Emotividad insondable

Jaime Arocha
12 de mayo de 2020 - 05:00 a. m.

Es posible que durante el pos-coronavirus los ritos fúnebres de los pueblos étnicos consistan en fuente de conflicto. El dos de mayo, en Quibdó falleció un joven de 25 años. Como parecería que el entierro en solitario es la fórmula para víctimas del virus, los familiares de ese muerto consideraron que él se merecía unas honras multitudinarias, de cuerpo presente, concordantes con la usanza afrochocoana. Noticias Uno mostró cómo le arrebataron el féretro al hospital y se lo llevaron por la ciudad, algo comparable con lo que narra el profesor Weildler Guerra Curvelo a propósito de Andrés González, un indígena wayúu quien se negó a que su hermana fuera a parar “en un cementerio reservado a los muertos no identificados”, defendiendo el valor simbólico y territorial de los camposantos familiares, condición comparable a la del Afropacífico.

El noticiero dejó la idea de unas personas irresponsables, pero lo sucedido quizás deba sopesarse con respecto a una orientación religiosa en la cual quien muere entra al mundo de los antepasados, para desempeñar papeles activos en la existencia de los vivos. De ahí que estos últimos, con todo rigor, deban seguir los pasos requeridos para ese ingreso al firmamento ancestral. El acompañamiento nutrido y solidario debe comenzar desde la agonía y prolongarse hasta la última noche del novenario.
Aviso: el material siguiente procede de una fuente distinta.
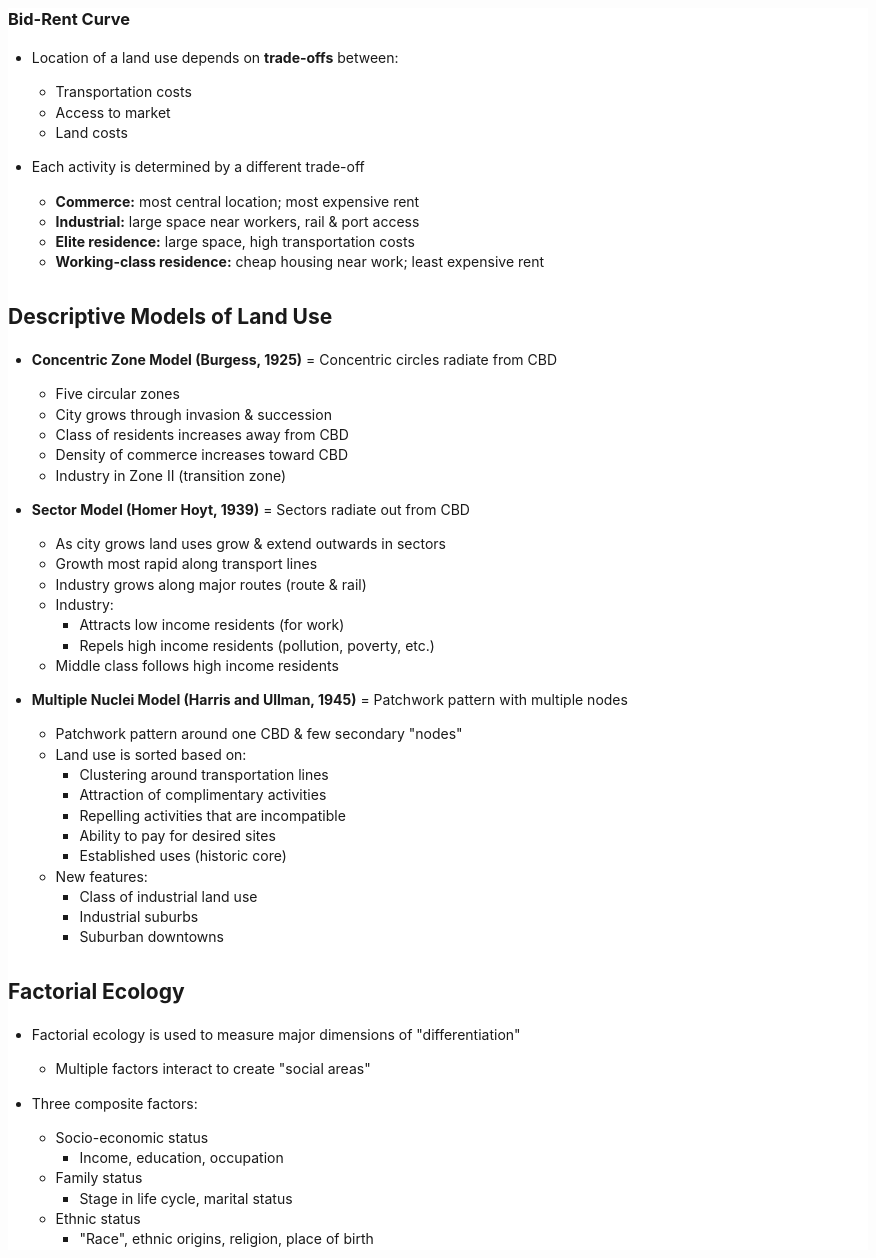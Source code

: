### Bid-Rent Curve
- Location of a land use depends on **trade-offs** between:
    - Transportation costs
    - Access to market
    - Land costs

- Each activity is determined by a different trade-off
    - **Commerce:** most central location; most expensive rent
    - **Industrial:** large space near workers, rail & port access
    - **Elite residence:** large space, high transportation costs
    - **Working-class residence:** cheap housing near work; least expensive rent

## Descriptive Models of Land Use
- **Concentric Zone Model (Burgess, 1925)** = Concentric circles radiate from CBD
    - Five circular zones
    - City grows through invasion & succession
    - Class of residents increases away from CBD
    - Density of commerce increases toward CBD
    - Industry in Zone II (transition zone)

- **Sector Model (Homer Hoyt, 1939)** = Sectors radiate out from CBD
    - As city grows land uses grow & extend outwards in sectors
    - Growth most rapid along transport lines
    - Industry grows along major routes (route & rail)
    - Industry:
        - Attracts low income residents (for work)
        - Repels high income residents (pollution, poverty, etc.)
    - Middle class follows high income residents 

- **Multiple Nuclei Model (Harris and Ullman, 1945)** = Patchwork pattern with multiple nodes
    - Patchwork pattern around one CBD & few secondary "nodes"
    - Land use is sorted based on:
        - Clustering around transportation lines
        - Attraction of complimentary activities
        - Repelling activities that are incompatible
        - Ability to pay for desired sites
        - Established uses (historic core)
    - New features:
        - Class of industrial land use
        - Industrial suburbs
        - Suburban downtowns

## Factorial Ecology
- Factorial ecology is used to measure major dimensions of "differentiation"
    - Multiple factors interact to create "social areas"

- Three composite factors:
    - Socio-economic status
        - Income, education, occupation
    - Family status
        - Stage in life cycle, marital status
    - Ethnic status
        - "Race", ethnic origins, religion, place of birth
Los llamados chasqueros salen por los ríos a anunciar el fallecimiento y cuatro o seis horas más tarde el puerto se llena de deudos de las comunidades vecinas, quizás miembros de una misma junta mortuoria, aglutinante de cientos de donatarios para futuros entierros. Rezan y cantan juntos, comparten aguardiente, café, tabaco, cuentos de rubieles y patasolas, y una comida ceremonial de animales de monte y de parte de los cerdos que la persona muerta cuidó, luego de que en su nacimiento hubiera recibido una pareja de marranitos.

Ondulando cuerpos y brazos, las cantaoras que ofician el rito a lo largo de la noche señalan la ruta de la partida y destacan el dolor que implica. Tensada por alcohol, cafeína y sueño, esa coreografía del sufrimiento sumerge a los deudos en emotividades insondables, de efectos catárticos. De ahí que a uno un velorio le parta la vida en un antes y un después de la conmoción.

Durante el novenario, el espíritu recoge los pasos de su vida, por lo cual la última noche es la más solemne. Incluye una tumba o regio altar escalonado con flores, mariposas de papel, velas y en el centro un cristo del cual penden velos blancos. Terminada la secuencia de nueve repeticiones de canto-rosario-canto, las mayoritarias van apagando los cirios y cuando queda el último entonan el alabao más conmovedor, despejando un corredor por donde sale el alma. Ya en medio de la oscuridad levantan la tumba, es decir, desbaratan el altar, pero de inmediato arman uno familiar, para la veneración cotidiana, y cada doce meses tendrá lugar la ceremonia de cabo de año.

Es significativo el contraste con velorios burocratizados que terminan a las 8 de la noche, pero que quizás sean más compatibles con los del Covid-19 y sus dos acompañantes. El culto a los antepasados de la liturgia afropacífica consiste en la narración mitológica que para Huval Harari cementa la identidad de pueblos y naciones. Ya dos casos muestran que objetarla provoca reacciones airadas. Ojalá la respuesta oficial no se limite a multa y cárcel, sino que explore alternativas respetuosas con las tradiciones étnicas.